Venus la Universal started in 1999 because of the need of Sara Pérez to find a different wine expression. It was the last year of the 1990s when she, together with her parents and her brother Adrià, focused on the extraction, the ripening, the concentration… until reaching maximum levels.
Sara lived in Falset at that time, and when she came back home in the evenings, there was a burst of light! The shape of the wine bottles that she drank, Burgundy, not Bordeaux. Her preferential varieties, the old Mediterranean varieties instead of the improving ones (Cabernet, Merlot…) which were supported in Priorat. She discovered the Carinyena and the Syrah, two sides of the same coin. Depth, reduction, mystery… not like the Garnatxa with so much fruit and splendour. She liked wines with more tension, more elegance, more fluency… The DO Monsant (which hadn’t been recognised as such yet) was a different area, an aera of skins and with a different light, cooler. A path that she wanted to explore, a counterpoint in Priorat. Venus 99. She wanted to make a blend of Carinyena and Syrah, even though both are very reductive varieties. Each one of them had been traditionally blended with Garnatxa to provide the oxygen that they lack, but these two, alone, were a risky bet. The Carinyena needed old vines, which was even more difficult, because the Montsant area, which is a flatter area, was worked with tractors, the vines were younger, only those with small plots, of 500 / 800 vines, kept the old vines. Therefore, Venus was not the result of a plot, but the result of a search. A search for beauty.

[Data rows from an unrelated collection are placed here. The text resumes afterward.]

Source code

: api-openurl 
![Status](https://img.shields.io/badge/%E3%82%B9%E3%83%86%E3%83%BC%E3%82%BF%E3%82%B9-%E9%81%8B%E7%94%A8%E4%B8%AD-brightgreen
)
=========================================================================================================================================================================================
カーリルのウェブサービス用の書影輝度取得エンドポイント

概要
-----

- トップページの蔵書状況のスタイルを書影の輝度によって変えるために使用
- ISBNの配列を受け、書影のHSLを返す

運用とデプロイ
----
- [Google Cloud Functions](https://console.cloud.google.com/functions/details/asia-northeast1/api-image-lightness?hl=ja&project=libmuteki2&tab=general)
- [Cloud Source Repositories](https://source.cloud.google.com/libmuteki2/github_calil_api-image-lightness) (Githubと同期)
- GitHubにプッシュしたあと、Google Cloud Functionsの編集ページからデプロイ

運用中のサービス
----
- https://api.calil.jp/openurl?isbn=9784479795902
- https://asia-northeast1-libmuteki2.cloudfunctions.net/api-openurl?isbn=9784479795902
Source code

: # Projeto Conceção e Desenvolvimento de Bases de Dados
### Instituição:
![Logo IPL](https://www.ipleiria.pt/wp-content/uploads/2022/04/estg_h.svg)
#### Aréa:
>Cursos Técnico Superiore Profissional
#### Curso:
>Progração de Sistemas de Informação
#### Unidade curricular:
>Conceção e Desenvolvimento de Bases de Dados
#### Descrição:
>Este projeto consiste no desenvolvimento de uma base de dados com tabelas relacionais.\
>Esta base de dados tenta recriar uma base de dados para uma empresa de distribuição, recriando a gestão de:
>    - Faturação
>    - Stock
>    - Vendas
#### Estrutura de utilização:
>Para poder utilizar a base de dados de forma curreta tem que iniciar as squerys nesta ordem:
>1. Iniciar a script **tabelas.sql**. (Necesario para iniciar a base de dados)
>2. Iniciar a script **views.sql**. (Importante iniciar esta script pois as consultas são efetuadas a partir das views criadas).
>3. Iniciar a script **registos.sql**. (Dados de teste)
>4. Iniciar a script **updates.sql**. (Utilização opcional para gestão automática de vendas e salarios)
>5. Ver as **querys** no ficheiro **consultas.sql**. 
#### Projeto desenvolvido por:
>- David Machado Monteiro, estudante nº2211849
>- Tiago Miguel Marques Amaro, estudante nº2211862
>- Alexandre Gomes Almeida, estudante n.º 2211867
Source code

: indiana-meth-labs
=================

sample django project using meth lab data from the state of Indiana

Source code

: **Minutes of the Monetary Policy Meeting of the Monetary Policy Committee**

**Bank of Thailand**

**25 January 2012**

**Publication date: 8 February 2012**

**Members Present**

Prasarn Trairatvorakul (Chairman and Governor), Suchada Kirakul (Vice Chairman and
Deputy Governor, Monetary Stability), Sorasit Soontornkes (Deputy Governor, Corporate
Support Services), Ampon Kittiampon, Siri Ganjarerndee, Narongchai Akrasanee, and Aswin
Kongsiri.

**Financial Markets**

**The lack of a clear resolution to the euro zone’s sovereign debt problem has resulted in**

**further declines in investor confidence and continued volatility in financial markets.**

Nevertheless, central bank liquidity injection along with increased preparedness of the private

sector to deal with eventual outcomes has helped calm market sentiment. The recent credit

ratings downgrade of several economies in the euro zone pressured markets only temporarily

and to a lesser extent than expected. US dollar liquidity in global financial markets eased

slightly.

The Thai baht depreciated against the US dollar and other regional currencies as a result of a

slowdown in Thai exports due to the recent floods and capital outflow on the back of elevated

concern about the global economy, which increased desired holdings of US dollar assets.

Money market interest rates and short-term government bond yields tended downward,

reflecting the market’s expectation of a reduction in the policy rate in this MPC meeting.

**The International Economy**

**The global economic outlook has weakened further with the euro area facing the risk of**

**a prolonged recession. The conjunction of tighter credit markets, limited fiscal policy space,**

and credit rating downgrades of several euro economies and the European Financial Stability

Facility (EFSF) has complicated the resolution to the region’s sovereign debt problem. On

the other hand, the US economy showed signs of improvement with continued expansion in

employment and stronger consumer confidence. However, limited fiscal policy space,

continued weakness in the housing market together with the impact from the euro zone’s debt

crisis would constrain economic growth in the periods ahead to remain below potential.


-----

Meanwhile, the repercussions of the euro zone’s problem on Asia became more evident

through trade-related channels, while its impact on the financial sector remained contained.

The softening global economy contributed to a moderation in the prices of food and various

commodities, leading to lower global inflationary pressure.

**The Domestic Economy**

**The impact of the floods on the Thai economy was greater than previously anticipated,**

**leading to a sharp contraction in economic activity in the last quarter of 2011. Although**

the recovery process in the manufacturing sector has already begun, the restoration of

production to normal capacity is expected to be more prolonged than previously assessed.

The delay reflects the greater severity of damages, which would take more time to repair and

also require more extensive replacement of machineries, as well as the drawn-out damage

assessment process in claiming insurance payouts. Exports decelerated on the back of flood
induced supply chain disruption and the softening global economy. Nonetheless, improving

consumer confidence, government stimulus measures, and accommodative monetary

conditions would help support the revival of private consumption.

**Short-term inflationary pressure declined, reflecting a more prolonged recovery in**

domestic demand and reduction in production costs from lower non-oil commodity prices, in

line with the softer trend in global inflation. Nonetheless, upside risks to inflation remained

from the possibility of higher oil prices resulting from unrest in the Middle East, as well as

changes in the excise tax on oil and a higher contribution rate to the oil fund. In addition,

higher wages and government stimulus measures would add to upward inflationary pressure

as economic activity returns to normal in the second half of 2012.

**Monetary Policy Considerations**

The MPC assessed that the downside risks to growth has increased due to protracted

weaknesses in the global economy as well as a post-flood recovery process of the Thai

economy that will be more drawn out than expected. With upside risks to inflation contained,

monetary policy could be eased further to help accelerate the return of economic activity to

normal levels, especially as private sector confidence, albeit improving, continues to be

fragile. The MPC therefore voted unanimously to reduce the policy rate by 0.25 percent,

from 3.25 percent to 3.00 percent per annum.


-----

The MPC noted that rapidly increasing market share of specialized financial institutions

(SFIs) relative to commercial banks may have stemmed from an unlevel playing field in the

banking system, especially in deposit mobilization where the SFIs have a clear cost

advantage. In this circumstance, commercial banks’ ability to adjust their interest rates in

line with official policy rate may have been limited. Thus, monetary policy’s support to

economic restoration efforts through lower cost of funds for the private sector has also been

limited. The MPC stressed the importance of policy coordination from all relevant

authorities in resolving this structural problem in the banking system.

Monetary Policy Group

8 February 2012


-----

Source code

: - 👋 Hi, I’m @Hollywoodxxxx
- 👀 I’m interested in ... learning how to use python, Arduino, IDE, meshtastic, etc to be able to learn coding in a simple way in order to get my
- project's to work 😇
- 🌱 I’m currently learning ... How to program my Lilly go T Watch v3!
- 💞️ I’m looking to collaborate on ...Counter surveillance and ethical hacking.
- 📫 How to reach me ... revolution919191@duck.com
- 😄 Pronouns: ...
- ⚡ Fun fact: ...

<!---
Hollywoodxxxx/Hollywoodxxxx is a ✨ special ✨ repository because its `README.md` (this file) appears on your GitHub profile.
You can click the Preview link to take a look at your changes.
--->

“And we didn’t have a name” tells us Sara. “We remodelled the house… but we didn’t have a name. In June 2000, when it was time to bottle, I went to Piedmont and Tuscany (with more vine growers), and there, in Florence, we visited the Uffizi Gallery and we saw “The Birth of Venus”. I was so thrilled, and I said…. VENUS. This is what I am looking for”
And when she came back, she had to tell it to her partner, Xavi, a friend of her. And, by chance, his mother had a “Birth of Venus” in her bedroom… Everything seemed to square.
And where does “la Universal” come from? We ask her. And she tells us that they used a plot of Sara’s grandparents, where she had a vegetable garden, to plant some vines. The winery didn’t even have 50m2. At the beginning of this century, during the modern innovations, everything related to traditional products became more important with names like Industrial, Universal… And we thought that it was a good idea in that case, so it was called that way. First, Companyia Universal, then Òrbita Venus, and finally, Venus La Universal.
And you, René? When did you get involved in the project? We ask this to René.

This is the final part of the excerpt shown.